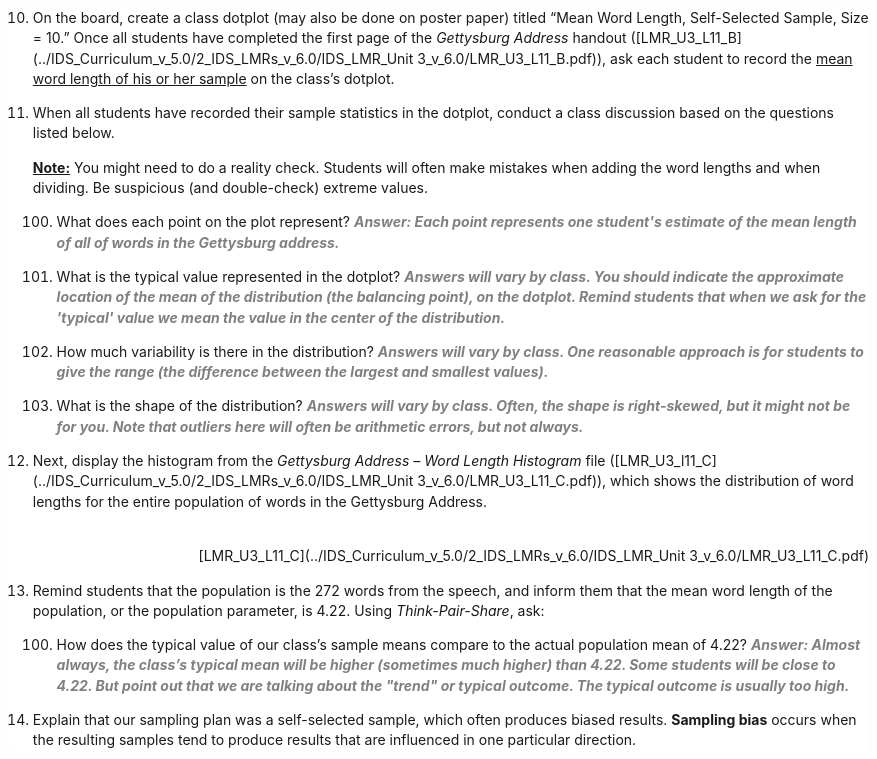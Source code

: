10. On the board, create a class dotplot (may also be done on poster paper) titled “Mean Word
Length, Self-Selected Sample, Size = 10.” Once all students have completed the first page of the
*Gettysburg Address* handout ([LMR_U3_L11_B](../IDS_Curriculum_v_5.0/2_IDS_LMRs_v_6.0/IDS_LMR_Unit 3_v_6.0/LMR_U3_L11_B.pdf)), ask each student to record the <U>mean word length of his
or her sample</u> on the class’s dotplot.

11. When all students have recorded their sample statistics in the dotplot, conduct a class discussion
based on the questions listed below.

    **<u>Note:</u>** You might need to do a reality check. Students will often make mistakes when adding the
    word lengths and when dividing. Be suspicious (and double-check) extreme values.

    100. What does each point on the plot represent? <span style="color:grey">***Answer: Each point represents one student's
    estimate of the mean length of all of words in the Gettysburg address.***</span>

    100. What is the typical value represented in the dotplot? <span style="color:grey">***Answers will vary by class. You
    should indicate the approximate location of the mean of the distribution (the
    balancing point), on the dotplot. Remind students that when we ask for the 'typical'
    value we mean the value in the center of the distribution.***</span>

    100. How much variability is there in the distribution? <span style="color:grey">***Answers will vary by class. One
    reasonable approach is for students to give the range (the difference between the
    largest and smallest values).***</span>

    100. What is the shape of the distribution? <span style="color:grey">***Answers will vary by class. Often, the shape is
    right-skewed, but it might not be for you. Note that outliers here will often be
    arithmetic errors, but not always.***</span>

12. Next, display the histogram from the *Gettysburg Address – Word Length Histogram* file
([LMR_U3_l11_C](../IDS_Curriculum_v_5.0/2_IDS_LMRs_v_6.0/IDS_LMR_Unit 3_v_6.0/LMR_U3_L11_C.pdf)), which shows the distribution of word lengths for the entire population of words in the
Gettysburg Address.
    <div align="right"><iframe src="https://docs.google.com/viewerng/viewer?url=https://ids-curriculum.idsucla.org/IDS_Curriculum_v_5.0/2_IDS_LMRs_v_6.0/IDS_LMR_Unit 3_v_6.0/LMR_U3_L11_C.pdf&embedded=true" style=" width:420px;height:400px;" frameborder="0"></iframe><br>[LMR_U3_L11_C](../IDS_Curriculum_v_5.0/2_IDS_LMRs_v_6.0/IDS_LMR_Unit 3_v_6.0/LMR_U3_L11_C.pdf)</div>

13. Remind students that the population is the 272 words from the speech, and inform them that the
mean word length of the population, or the population parameter, is 4.22. Using *Think-Pair-Share*,
ask:

    100. How does the typical value of our class’s sample means compare to the actual population
    mean of 4.22? <span style="color:grey">***Answer: Almost always, the class’s typical mean will be higher (sometimes
    much higher) than 4.22. Some students will be close to 4.22. But point out that we
    are talking about the "trend" or typical outcome. The typical outcome is usually too
    high.***</span>

14. Explain that our sampling plan was a self-selected sample, which often produces biased results. **Sampling bias** occurs when the resulting samples tend to
produce results that are influenced in one particular direction.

**What to do**
Lines of the listing above that contain the word "Gettysburg" should all be returned.

**Output for this task**
*Gettysburg Address* handout ([LMR_U3_L11_B](../IDS_Curriculum_v_5.0/2_IDS_LMRs_v_6.0/IDS_LMR_Unit 3_v_6.0/LMR_U3_L11_B.pdf)), ask each student to record the <U>mean word length of his
    estimate of the mean length of all of words in the Gettysburg address.***</span>
12. Next, display the histogram from the *Gettysburg Address – Word Length Histogram* file
Gettysburg Address.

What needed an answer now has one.